The data below:

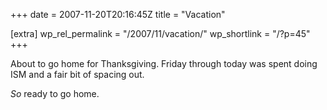 +++
date = 2007-11-20T20:16:45Z
title = "Vacation"

[extra]
wp_rel_permalink = "/2007/11/vacation/"
wp_shortlink = "/?p=45"
+++

About to go home for Thanksgiving. Friday through today was spent doing ISM
and a fair bit of spacing out.

_So_ ready to go home.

End of The data.

Assignment
Whenever a line of the data includes the word "home", show that line in full.

Expected answer
About to go home for Thanksgiving. Friday through today was spent doing ISM
_So_ ready to go home.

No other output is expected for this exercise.